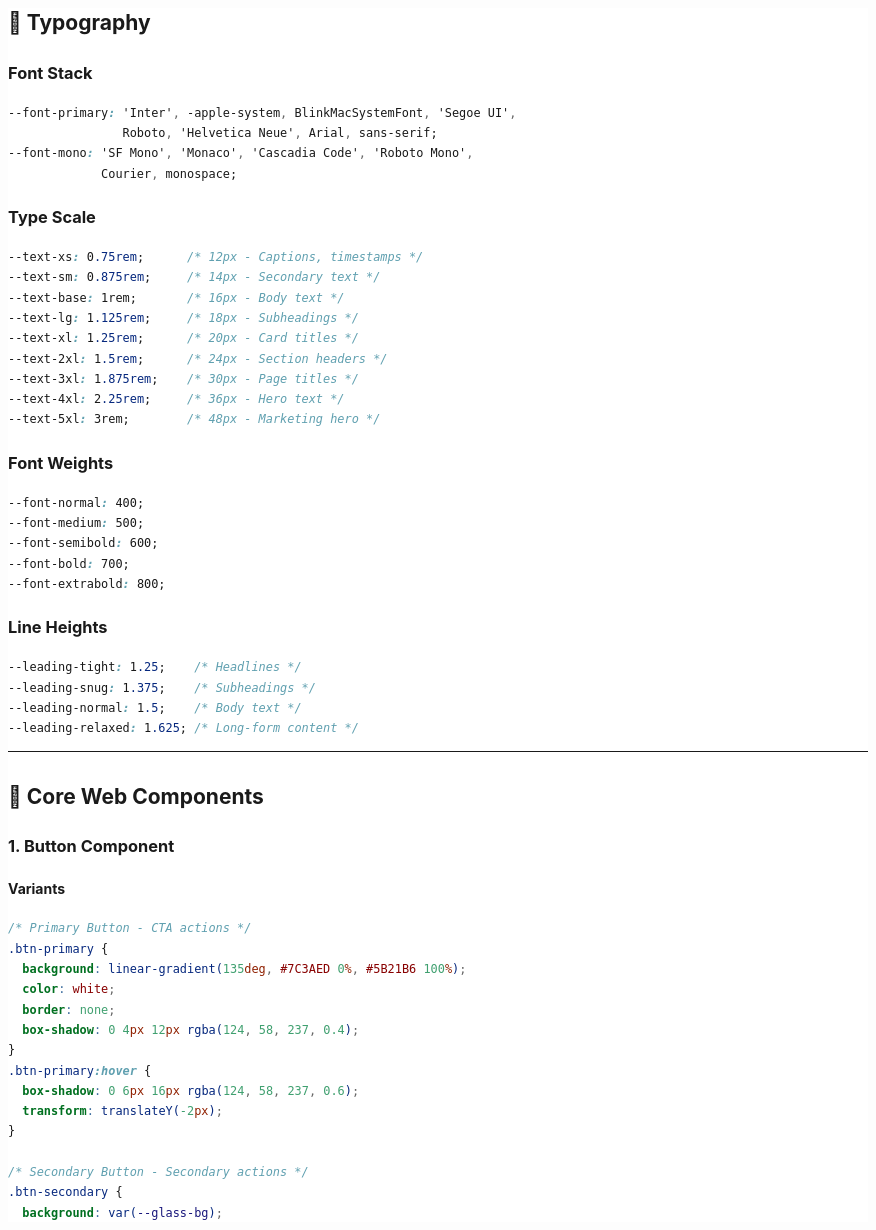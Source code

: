 ## 📐 Typography

### Font Stack
```css
--font-primary: 'Inter', -apple-system, BlinkMacSystemFont, 'Segoe UI',
                Roboto, 'Helvetica Neue', Arial, sans-serif;
--font-mono: 'SF Mono', 'Monaco', 'Cascadia Code', 'Roboto Mono',
             Courier, monospace;
```

### Type Scale
```css
--text-xs: 0.75rem;      /* 12px - Captions, timestamps */
--text-sm: 0.875rem;     /* 14px - Secondary text */
--text-base: 1rem;       /* 16px - Body text */
--text-lg: 1.125rem;     /* 18px - Subheadings */
--text-xl: 1.25rem;      /* 20px - Card titles */
--text-2xl: 1.5rem;      /* 24px - Section headers */
--text-3xl: 1.875rem;    /* 30px - Page titles */
--text-4xl: 2.25rem;     /* 36px - Hero text */
--text-5xl: 3rem;        /* 48px - Marketing hero */
```

### Font Weights
```css
--font-normal: 400;
--font-medium: 500;
--font-semibold: 600;
--font-bold: 700;
--font-extrabold: 800;
```

### Line Heights
```css
--leading-tight: 1.25;    /* Headlines */
--leading-snug: 1.375;    /* Subheadings */
--leading-normal: 1.5;    /* Body text */
--leading-relaxed: 1.625; /* Long-form content */
```

---

## 🧩 Core Web Components

### 1. **Button Component**

#### Variants
```css
/* Primary Button - CTA actions */
.btn-primary {
  background: linear-gradient(135deg, #7C3AED 0%, #5B21B6 100%);
  color: white;
  border: none;
  box-shadow: 0 4px 12px rgba(124, 58, 237, 0.4);
}
.btn-primary:hover {
  box-shadow: 0 6px 16px rgba(124, 58, 237, 0.6);
  transform: translateY(-2px);
}

/* Secondary Button - Secondary actions */
.btn-secondary {
  background: var(--glass-bg);
```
* * * * *
§ **Aim of the exercise**
Copy each line from the data above that includes "normal".

§ **Output of the exercise**
--font-normal: 400;
--leading-normal: 1.5;    /* Body text */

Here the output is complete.